Sesuatu. Sebut saja kecelakaan, membuat Devi harus bergerak dengan kursi roda seumur hidupnya, karena kaki kanannya tidak ada.

"Ibu sering menyebut aku seperti malaikat." Anjeli berkata.

"Kalau aku... seperti bidadari..." Devi menimpali.

Malaikat, bidadari, semua makhluk yang sering dianalogikan pada kelembutan perempuan. Sejak kecil Anjeli sudah terbiasa dengan sebutan itu. Perlahan namun pasti, ia mulai terbiasa.

"Dev, ibu mana?" ia melirik Devi

"Lihat jam... makanya bangun tuh dari pagi!"
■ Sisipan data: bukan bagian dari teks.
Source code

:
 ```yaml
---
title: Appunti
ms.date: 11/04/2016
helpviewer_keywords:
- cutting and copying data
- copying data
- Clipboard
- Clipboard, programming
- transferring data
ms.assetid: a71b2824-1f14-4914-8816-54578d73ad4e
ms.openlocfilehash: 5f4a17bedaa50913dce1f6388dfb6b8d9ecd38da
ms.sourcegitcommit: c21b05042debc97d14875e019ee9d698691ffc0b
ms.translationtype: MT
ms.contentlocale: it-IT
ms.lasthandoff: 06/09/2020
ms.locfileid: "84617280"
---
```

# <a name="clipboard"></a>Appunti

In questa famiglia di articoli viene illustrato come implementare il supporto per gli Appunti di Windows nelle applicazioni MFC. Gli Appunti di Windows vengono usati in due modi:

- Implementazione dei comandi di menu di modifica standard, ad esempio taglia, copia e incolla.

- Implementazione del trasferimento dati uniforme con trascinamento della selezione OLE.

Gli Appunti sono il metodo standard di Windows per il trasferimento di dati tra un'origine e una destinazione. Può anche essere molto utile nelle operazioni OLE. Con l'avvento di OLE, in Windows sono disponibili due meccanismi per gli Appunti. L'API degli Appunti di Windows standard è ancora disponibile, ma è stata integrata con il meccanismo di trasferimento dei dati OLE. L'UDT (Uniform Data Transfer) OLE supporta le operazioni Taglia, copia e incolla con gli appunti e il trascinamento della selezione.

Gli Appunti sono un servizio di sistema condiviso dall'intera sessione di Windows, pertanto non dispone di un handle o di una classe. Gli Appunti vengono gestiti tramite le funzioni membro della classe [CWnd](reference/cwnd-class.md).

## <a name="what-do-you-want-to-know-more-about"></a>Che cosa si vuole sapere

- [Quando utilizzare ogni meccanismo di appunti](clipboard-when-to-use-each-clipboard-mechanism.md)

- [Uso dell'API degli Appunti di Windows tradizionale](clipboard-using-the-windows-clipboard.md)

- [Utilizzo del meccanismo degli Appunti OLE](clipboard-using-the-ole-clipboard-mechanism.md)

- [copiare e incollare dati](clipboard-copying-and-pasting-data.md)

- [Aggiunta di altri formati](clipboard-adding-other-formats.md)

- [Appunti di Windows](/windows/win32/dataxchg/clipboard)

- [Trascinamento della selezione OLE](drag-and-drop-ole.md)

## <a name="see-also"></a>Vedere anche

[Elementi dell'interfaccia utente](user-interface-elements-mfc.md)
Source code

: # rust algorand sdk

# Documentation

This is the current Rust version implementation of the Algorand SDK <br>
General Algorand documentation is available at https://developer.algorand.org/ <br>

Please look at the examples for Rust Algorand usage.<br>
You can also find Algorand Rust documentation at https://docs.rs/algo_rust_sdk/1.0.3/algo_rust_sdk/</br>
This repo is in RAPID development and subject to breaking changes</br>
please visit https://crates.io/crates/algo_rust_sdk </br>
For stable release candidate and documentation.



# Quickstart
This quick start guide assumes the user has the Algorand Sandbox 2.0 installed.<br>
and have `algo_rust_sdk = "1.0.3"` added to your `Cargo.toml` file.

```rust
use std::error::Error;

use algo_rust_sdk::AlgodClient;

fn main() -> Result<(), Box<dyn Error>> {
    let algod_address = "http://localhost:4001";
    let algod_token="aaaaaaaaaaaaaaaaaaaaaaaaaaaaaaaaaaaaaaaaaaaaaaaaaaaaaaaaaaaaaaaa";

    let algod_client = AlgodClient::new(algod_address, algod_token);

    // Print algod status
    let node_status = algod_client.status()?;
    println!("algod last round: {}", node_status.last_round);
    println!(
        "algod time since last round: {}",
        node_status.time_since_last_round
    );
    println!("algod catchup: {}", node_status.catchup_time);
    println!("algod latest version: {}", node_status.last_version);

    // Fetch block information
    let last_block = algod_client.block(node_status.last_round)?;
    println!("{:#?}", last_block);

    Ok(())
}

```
Anjeli melirik jam. Sembilan tigapuluh, dan ini hari Minggu pagi.

"Sudah pergi?"

"Dari tadi..." Devi memutar kursi rodanya, beranjak mendekati rak buku di belakang mereka. Mengambil buku. Entah apa. Anjeli mengeluh pendek, malas rasanya untuk pergi. Padahal mestinya sudah dari dua jam yang lalu dia ada di cafe. Membantu ibunya.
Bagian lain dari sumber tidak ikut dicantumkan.